If Donald Trump has served no other purpose, it occurs to me that he has at least uncovered the festering hypocrisies politicians employ to secure and maintain power. The problem of winning elections involves not only telling people what they want to hear but how to do as one pleases afterwards and somehow persuade the perhaps disappointed electorate that what you are doing is what you promised to do (as qualified, of course, with “newly-discovered facts” of which you were unaware or claim to have been unaware during the campaign and other excuses for action or non-action to fit the occasion, e.g., a recalcitrant Congress or judiciary, the Separation of Powers doctrine etc.).

To be fair, Donald Trump did not invent such political pretense. Politicians of all parties have used it to hedge their bets. However, he has gone to new lengths in political gamesmanship by threatening to shut the government down unless (a Republican!) Congress appropriates money to build the wall he persistently promised to build during his campaign because, among other things, what he now proposes is not what he promised. His “promise” was that Mexico would pay for the wall. Bullying the Congress to instead pay for it was never mentioned in his pre-election blather. He is therefore threatening the Congress to keep a “campaign promise” that was never made. I suppose the “newly-discovered evidence” became known to him when the Mexican president told him after the election that no pesos would be involved. Period.

I think the principle involved in horse-trading between the executive and legislative branches here is more important than whether this ridiculous project is carried out to a conclusion. Thus if Trump is successful in having the Congress approve paying for the wall with taxpayer money desperately needed elsewhere (and in a day and age of already immense national debt) under threat of government shutdown, then, the principle having been established, what is to keep him from issuing such a threat or a similar one on each such item in the budget he wants funded in the future? The Constitution clearly gives the exclusive rights to make appropriations of public monies to the legislative branch, but is silent on the political maneuvering which may be required to persuade the Congress to do so.

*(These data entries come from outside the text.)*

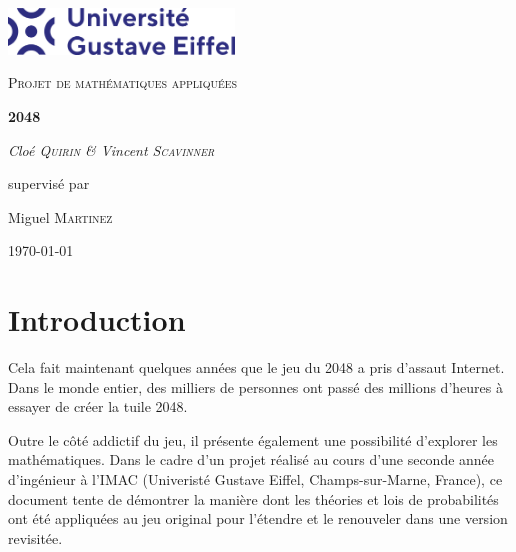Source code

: \documentclass[a4paper, 12pt]{report}
\begin{document}
\begin{titlepage}

\centering

\includegraphics[width=0.45\textwidth]{images/gustave-eiffel-university.png}\par\vspace{1cm}

{\scshape\Large Projet de mathématiques appliquées\par}

\vspace{1.5cm}

{\huge\bfseries 2048\par}

\vspace{2cm}

{\Large\itshape Cloé \textsc{Quirin} \& Vincent \textsc{Scavinner}\par}

\vfill
supervisé par\par
Miguel \textsc{Martinez}
\vfill

{\large \today\par}

\end{titlepage}

\begin{abstract}
Rapport de projet documentant la réflexion et les choix d'implémentation réalisés dans le cadre de la conception d'une version revisitée du jeu 2048, utilisant des lois de probabilités mathématiques. 
Le code source du projet est disponible à l'adresse suivante : \href{https://github.com/vscav/2048}{https://github.com/vscav/2048}.
\end{abstract}

\tableofcontents

\chapter{Introduction}

\tabto{1cm}Cela fait maintenant quelques années que le jeu du 2048 a pris d'assaut Internet.
Dans le monde entier, des milliers de personnes ont passé des millions d'heures à
essayer de créer la tuile 2048.

\vspace{0.5cm}

\tabto{1cm}Outre le côté addictif du jeu, il présente également une possibilité
d'explorer les mathématiques. Dans le cadre d'un projet réalisé au cours d'une seconde année d'ingénieur
à l'IMAC (Univeristé Gustave Eiffel, Champs-sur-Marne, France), ce document tente de
démontrer la manière dont les théories et lois de probabilités ont été appliquées au jeu
original pour l'étendre et le renouveler dans une version revisitée.
\end{document}
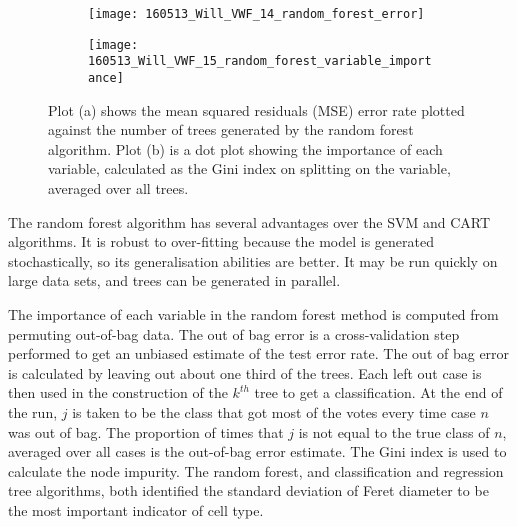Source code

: \begin{figure}[htbp]\centering
	\begin{subfigure}[b]{0.70\linewidth}
		\centering
		\texttt{[image: 160513\_Will\_VWF\_14\_random\_forest\_error]}
		\caption{}
		\label{figure:endothelial_morphometry:random_forest_error_rate}
	\end{subfigure}
	\begin{subfigure}[b]{0.79\linewidth}
		\centering
		\texttt{[image: 160513\_Will\_VWF\_15\_random\_forest\_variable\_importance]}
		\caption{}
		\label{figure:endothelial_morphometry:random_forest_variable_importance}
	\end{subfigure}
	\caption[Error rate and variable importance in random forest trees]{Plot (a) shows the mean squared residuals (MSE) error rate plotted against the number of trees generated by the random forest algorithm. Plot (b) is a dot plot showing the importance of each variable, calculated as the Gini index on splitting on the variable, averaged over all trees.}
\label{figure:endothelial_morphometry:random_forest_stats}
\end{figure}

The random forest algorithm has several advantages over the SVM and CART algorithms. It is robust to over-fitting because the model is generated stochastically, so its generalisation abilities are better. It may be run quickly on large data sets, and trees can be generated in parallel.

The importance of each variable in the random forest method is computed from permuting out-of-bag data. The out of bag error is a cross-validation step performed to get an unbiased estimate of the test error rate. The out of bag error is calculated by leaving out about one third of the trees. Each left out case is then used in the construction of the $k^{th}$ tree to get a classification. At the end of the run, $j$ is taken to be the class that got most of the votes every time case $n$ was out of bag. The proportion of times that $j$ is not equal to the true class of $n$, averaged over all cases is the out-of-bag error estimate. The Gini index is used to calculate the node impurity. The random forest, and classification and regression tree algorithms, both identified the standard deviation of Feret diameter to be the most important indicator of cell type.

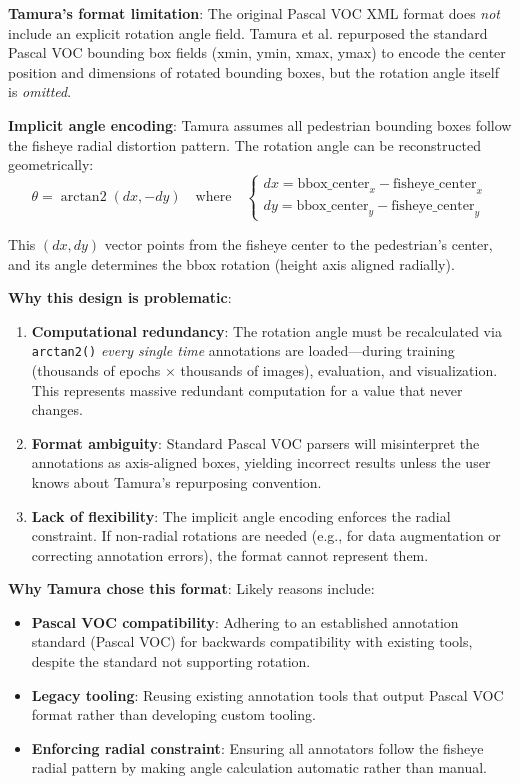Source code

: \documentclass[11pt]{article}
\DeclareMathOperator{\arctantwo}{arctan2}
\begin{document}
\textbf{Tamura's format limitation}: The original Pascal VOC XML format does \textit{not} include an explicit rotation angle field. Tamura et al. repurposed the standard Pascal VOC bounding box fields (xmin, ymin, xmax, ymax) to encode the center position and dimensions of rotated bounding boxes, but the rotation angle itself is \textit{omitted}.

\textbf{Implicit angle encoding}: Tamura assumes all pedestrian bounding boxes follow the fisheye radial distortion pattern. The rotation angle can be reconstructed geometrically:
\begin{equation}
\theta = \arctantwo(dx, -dy) \quad \text{where} \quad
\begin{cases}
dx = \text{bbox\_center}_x - \text{fisheye\_center}_x \\
dy = \text{bbox\_center}_y - \text{fisheye\_center}_y
\end{cases}
\end{equation}

This $(dx, dy)$ vector points from the fisheye center to the pedestrian's center, and its angle determines the bbox rotation (height axis aligned radially).

\textbf{Why this design is problematic}:
\begin{enumerate}[leftmargin=*]
    \item \textbf{Computational redundancy}: The rotation angle must be recalculated via \texttt{arctan2()} \textit{every single time} annotations are loaded---during training (thousands of epochs $\times$ thousands of images), evaluation, and visualization. This represents massive redundant computation for a value that never changes.
    \item \textbf{Format ambiguity}: Standard Pascal VOC parsers will misinterpret the annotations as axis-aligned boxes, yielding incorrect results unless the user knows about Tamura's repurposing convention.
    \item \textbf{Lack of flexibility}: The implicit angle encoding enforces the radial constraint. If non-radial rotations are needed (e.g., for data augmentation or correcting annotation errors), the format cannot represent them.
\end{enumerate}

\textbf{Why Tamura chose this format}: Likely reasons include:
\begin{itemize}[leftmargin=*]
    \item \textbf{Pascal VOC compatibility}: Adhering to an established annotation standard (Pascal VOC) for backwards compatibility with existing tools, despite the standard not supporting rotation.
    \item \textbf{Legacy tooling}: Reusing existing annotation tools that output Pascal VOC format rather than developing custom tooling.
    \item \textbf{Enforcing radial constraint}: Ensuring all annotators follow the fisheye radial pattern by making angle calculation automatic rather than manual.
\end{itemize}
\end{document}
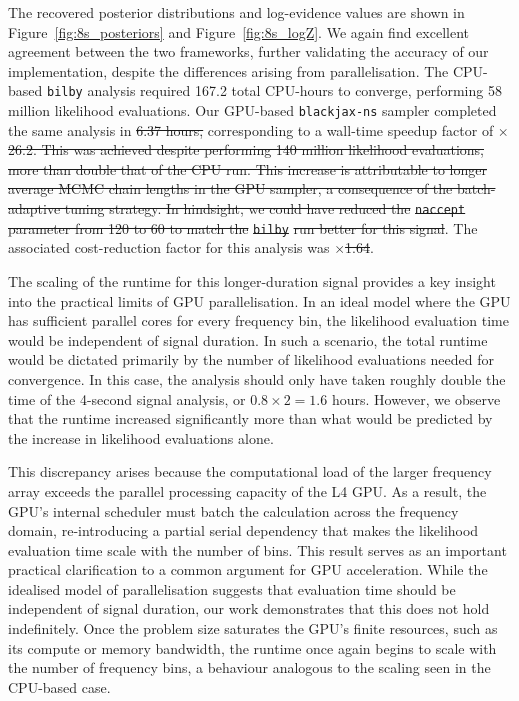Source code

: \documentclass[fleqn,usenatbib]{mnras}
\providecommand{\DIFadd}[1]{{\protect\color{blue}\uwave{#1}}} %
\providecommand{\DIFdel}[1]{{\protect\color{red}\sout{#1}}}                      %
\providecommand{\DIFaddbegin}{} %
\providecommand{\DIFaddend}{} %
\providecommand{\DIFdelbegin}{} %
\providecommand{\DIFdelend}{} %
\newcommand{\DIFscaledelfig}{0.5}
\newlength{\DIFdelgraphicswidth} %
\newlength{\DIFdelgraphicsheight} %
\newcommand{\DIFaddincludegraphics}[2][]{{\color{blue}\fbox{\DIFOincludegraphics[#1]{#2}}}} %
\newcommand{\DIFdelincludegraphics}[2][]{%
\sbox{\DIFdelgraphicsbox}{\DIFOincludegraphics[#1]{#2}}%
\settoboxwidth{\DIFdelgraphicswidth}{\DIFdelgraphicsbox} %
\settoboxtotalheight{\DIFdelgraphicsheight}{\DIFdelgraphicsbox} %
\scalebox{\DIFscaledelfig}{%
\parbox[b]{\DIFdelgraphicswidth}{\usebox{\DIFdelgraphicsbox}\\[-\baselineskip] \rule{\DIFdelgraphicswidth}{0em}}\llap{\resizebox{\DIFdelgraphicswidth}{\DIFdelgraphicsheight}{%
\setlength{\unitlength}{\DIFdelgraphicswidth}%
\begin{picture}(1,1)%
\thicklines\linethickness{2pt} %
{\color[rgb]{1,0,0}\put(0,0){\framebox(1,1){}}}%
{\color[rgb]{1,0,0}\put(0,0){\line( 1,1){1}}}%
{\color[rgb]{1,0,0}\put(0,1){\line(1,-1){1}}}%
\end{picture}%
}\hspace*{3pt}}} %
} %
\DeclareRobustCommand{\DIFaddbegin}{\DIFOaddbegin \let\includegraphics\DIFaddincludegraphics} %
\DeclareRobustCommand{\DIFaddend}{\DIFOaddend \let\includegraphics\DIFOincludegraphics} %
\DeclareRobustCommand{\DIFdelbegin}{\DIFOdelbegin \let\includegraphics\DIFdelincludegraphics} %
\DeclareRobustCommand{\DIFdelend}{\DIFOaddend \let\includegraphics\DIFOincludegraphics} %
\begin{document}
The recovered posterior distributions and log-evidence values are shown
in Figure~\ref{fig:8s_posteriors} and Figure~\ref{fig:8s_logZ}. We again
find excellent agreement between the two frameworks, further validating
the accuracy of our implementation, despite the differences arising from 
parallelisation. The CPU-based \texttt{bilby} analysis required 167.2 total CPU-hours to
converge, performing 58 million likelihood evaluations. Our GPU-based
\texttt{blackjax-ns} sampler completed the same analysis in \DIFdelbegin \DIFdel{6.37 hours, }\DIFdelend \DIFaddbegin {} \DIFadd{hours, with }{} \DIFadd{million likelihood evaluations,
}\DIFaddend corresponding to a wall-time speedup factor of $\times$\DIFdelbegin \DIFdel{26.2. This was
achieved despite performing 140 million likelihood evaluations, more than
double that of the CPU run. This increase is attributable to longer average
MCMC chain lengths in the GPU sampler, a consequence of the
batch-adaptive tuning strategy. In hindsight, we could have reduced the
}\texttt{\DIFdel{naccept}} %
\DIFdel{parameter from 120 to 60 to match the }\texttt{\DIFdel{bilby}} %
\DIFdel{run better for
this signal}\DIFdelend \DIFaddbegin {}\DIFaddend . 
The associated cost-reduction factor for this
analysis was $\times$\DIFdelbegin \DIFdel{1.64}\DIFdelend \DIFaddbegin {}\DIFaddend .

The scaling of the runtime for this longer-duration signal provides a
key insight into the practical limits of GPU parallelisation. In an
ideal model where the GPU has sufficient parallel cores for every
frequency bin, the likelihood evaluation time would be independent of
signal duration. In such a scenario, the total runtime would be dictated
primarily by the number of likelihood evaluations needed for convergence.
In this case, the analysis should only have taken roughly double the time
of the 4-second signal analysis, or $0.8 \times 2 = 1.6$ hours. 
However, we observe that the runtime increased significantly more than
what would be predicted by the increase in likelihood evaluations alone.


This discrepancy arises because the computational load of the larger
frequency array exceeds the parallel processing capacity of the L4 GPU.
As a result, the GPU's internal scheduler must batch the calculation
across the frequency domain, re-introducing a partial serial dependency
that makes the likelihood evaluation time scale with the number of bins.
This result serves as an important practical clarification to a common
argument for GPU acceleration. While the idealised model of
parallelisation suggests that evaluation time should be independent of
signal duration, our work demonstrates that this does not hold
indefinitely. Once the problem size saturates the GPU's finite
resources, such as its compute or memory bandwidth, the runtime once
again begins to scale with the number of frequency bins, a behaviour
analogous to the scaling seen in the CPU-based case.
\end{document}
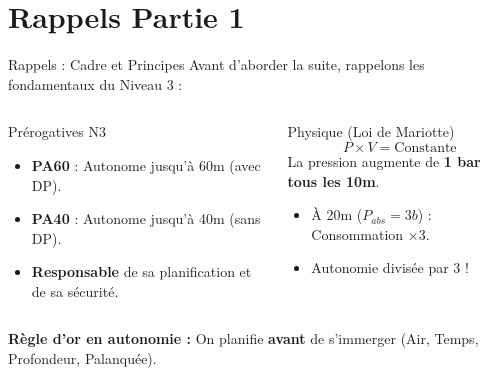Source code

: \section{Rappels Partie 1}

\begin{frame}{Rappels : Cadre et Principes}
    Avant d'aborder la suite, rappelons les fondamentaux du Niveau 3 :

    \begin{columns}
        \begin{block}{Prérogatives N3}
            \begin{itemize}
                \item \textbf{PA60} : Autonome jusqu'à 60m (avec DP).
                \item \textbf{PA40} : Autonome jusqu'à 40m (sans DP).
                \item \textbf{Responsable} de sa planification et de sa sécurité.
            \end{itemize}
        \end{block}

        \begin{block}{Physique (Loi de Mariotte)}
            $$ P \times V = \text{Constante} $$
            La pression augmente de \textbf{1 bar tous les 10m}.
            \begin{itemize}
                \item À 20m ($P_{abs}=3b$) : Consommation $\times 3$.
                \item Autonomie divisée par 3 !
            \end{itemize}
        \end{block}
    \end{columns}
    
    \vspace{0.5cm}
    \textbf{Règle d'or en autonomie :} On planifie \textbf{avant} de s'immerger (Air, Temps, Profondeur, Palanquée).
\end{frame}

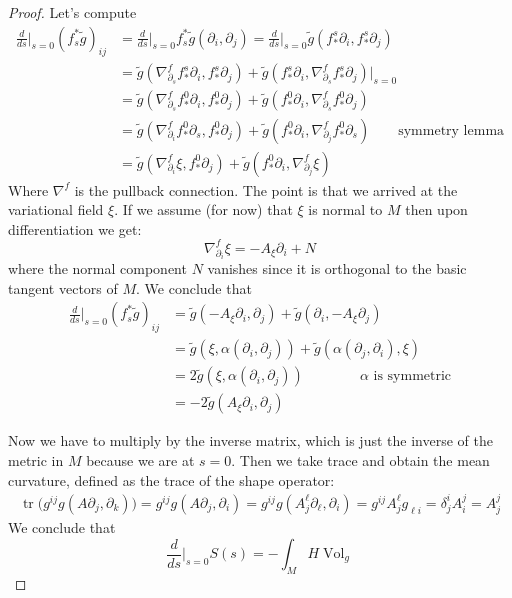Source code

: \begin{proof}
Let's compute \begin{align*} \frac{d}{ds}\Big|_{s=0}(f_s^*\tilde{g})_{ij}
&=\frac{d}{ds}\Big|_{s=0}f_s^*\tilde{g}\left(\partial_i,\partial_j\right)
=\frac{d}{ds}\Big|_{s=0}\tilde{g}(f^s_*\partial_i,f^s_*\partial_j)\\
&=\tilde{g}\left(\nabla^f_{\partial_s}f^s_*\partial_i,f^s_*\partial_j\right)
+\tilde{g}
\left(f^s_*\partial_i,\nabla^f_{\partial_s}f_*^s\partial_j\right)\Big|_{s=0}\\
&=\tilde{g}\left(\nabla^f_{\partial_s}f^0_*\partial_i,f_*^0\partial_j\right)
+\tilde{g}\left(f^0_*\partial_i,\nabla^f_{\partial_s}f_*^0\partial_j\right)\\
&=\tilde{g}\left(\nabla^f_{\partial_i}f^0_*\partial_s,f_*^0\partial_j\right)
+\tilde{g}\left(f^0_*\partial_i,\nabla^f_{\partial_j}f_*^0\partial_s\right)
\qquad  \text{symmetry lemma} \\ &=\tilde{g}(\nabla^f_{\partial_i}\xi,
f_*^0\partial_j)
+\tilde{g}(f^0_*\partial_i,\nabla^f_{\partial_j}\xi)\end{align*} Where
$\nabla^f$ is the pullback connection. The point is that we arrived at the
variational field $\xi$. If we assume (for now) that $\xi$ is normal to $M$ then
upon differentiation we get: $$ \nabla^f_{\partial_i}\xi=-A_{\xi}\partial_i+N $$
where the normal component $N$ vanishes since it is orthogonal to the basic
tangent vectors of $M$. We conclude that
\begin{align*}
\frac{d}{ds}\Big|_{s=0}(f_s^*\tilde{g})_{ij}
&=\tilde{g}\left(-A_{\xi}\partial_i,\partial_j\right)
+\tilde{g}\left(\partial_i,-A_{\xi}\partial_j\right)\\
&=\tilde{g}(\xi,\alpha(\partial_i,\partial_j))
+\tilde{g}(\alpha(\partial_j,\partial_i),\xi)\\
&=2\tilde{g}(\xi,\alpha(\partial_i,\partial_j))\qquad\qquad \text{$\alpha$ is symmetric}\\
&=-2\tilde{g}(A_{\xi}\partial_i,\partial_j)
\end{align*}

Now we have to multiply by the inverse matrix, which is just the inverse of the
metric in $M$ because we are at $s=0$. Then we take trace and obtain the mean
curvature, defined as the trace of the shape operator:
\begin{align*}
\operatorname{tr}\Big(g^{ij}g(A \partial_j,\partial_k)\Big)
=g^{ij}g(A \partial_j,\partial_i)
=g^{ij}g(A^\ell_j\partial_\ell,\partial_i)
=g^{ij}A^\ell_jg_{\ell i}
=\delta^{i}_jA^j_i
=A^j_j
\end{align*}
We conclude that
$$
\frac{d}{ds}\Big|_{s=0}S(s)=-\int_M H \operatorname{Vol}_{g}
$$
\end{proof}

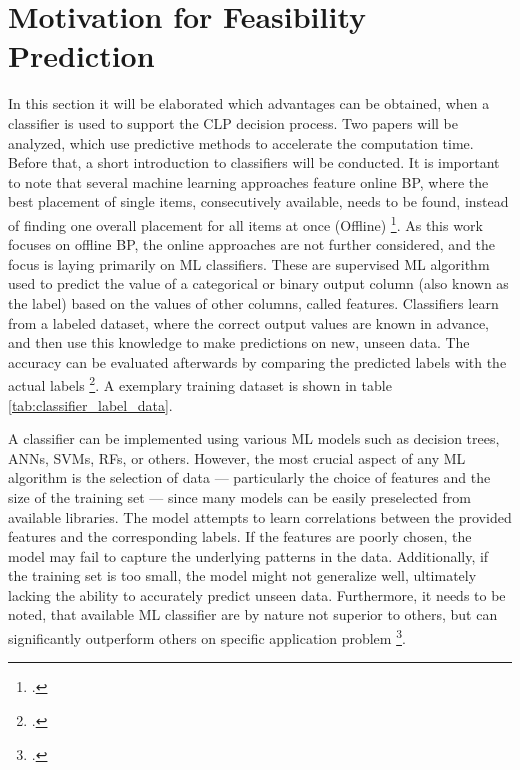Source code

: \chapter{Motivation for Feasibility Prediction}
\label{sec:motivation_feasibility_prediction}
In this section it will be elaborated which advantages can be obtained, when
a classifier is used to support the \gls{CLP} decision process. Two papers will be
analyzed, which use predictive methods to accelerate the computation time. Before that,
a short introduction to classifiers will be conducted. It is important to note that
several machine learning approaches feature
online \gls{BP}, where the best placement of single items, consecutively available,
needs to be found, instead of finding one overall placement for all items at once
(Offline) \footcite[cf.][p. 1]{ali_-line_2022}. As this work focuses on offline
\gls{BP}, the online approaches are not further considered, and the focus is laying
primarily on \gls{ML} classifiers. These are supervised \gls{ML} algorithm used to predict the
value of a categorical or binary output column (also known as the label) based on the
values of other columns, called features. Classifiers learn from a labeled dataset,
where the correct output values are known in advance, and then use this knowledge to
make predictions on new, unseen data. The accuracy can be evaluated afterwards by comparing
the predicted labels with the actual labels \footcite[cf.][]{kotsiantis_supervised_2007}.
A exemplary training dataset is shown in table \ref{tab:classifier_label_data}.



A classifier can be implemented using various \gls{ML} models such as decision trees,
\gls{ANN}s, \gls{SVM}s, \gls{RF}s, or others. However, the most crucial aspect of any
\gls{ML} algorithm is the selection of data — particularly the choice of features and
the size of the training set — since many models can be easily preselected from available
libraries. The model attempts to learn correlations between the provided features
and the corresponding labels. If the features are poorly chosen, the model may fail
to capture the underlying patterns in the data. Additionally, if the training set
is too small, the model might not generalize well, ultimately lacking the ability
to accurately predict unseen data. Furthermore, it needs to be noted, that available
\gls{ML} classifier are by nature not superior to others, but can significantly outperform
others on specific application problem \footcite[cf.][pp. 250, 264]{kotsiantis_supervised_2007}.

Trump’s  cavalier off the cuff threat to shut down the government (if he can and if carried out), would cost more just in terms of the costs of bureaucratic shuffling and reshuffling for the event than building the wall would cost, not to mention the potential for an economic crisis since we would have disavowed payment of our debt. I would expect violent contractions in the stock and bond markets, a dollar gone south in currency markets, a negative Moody’s rating that would perhaps greatly increase our interest on federal paper, a foreign investment crash etc. etc. etc., all as a direct result of such domestic political games.

If we default, as Trump suggests we do unless his demands are met, such a default, along with his other hare-brained tactics, could give us an almost instant recession or even worse. Markets (and especially bond markets) abhor uncertainty, so even the threat of default could roil not only our markets but also those intertwined with ours around the world if his threat is taken seriously. To give some historical perspective to this disgusting turn of events where an addled president must have his way or remove the sand from the sandbox where he is playing with the nation’s economic future, we did not default and maintained good credit per rating agencies (though few were lending) even during The Great Depression of the 1930s.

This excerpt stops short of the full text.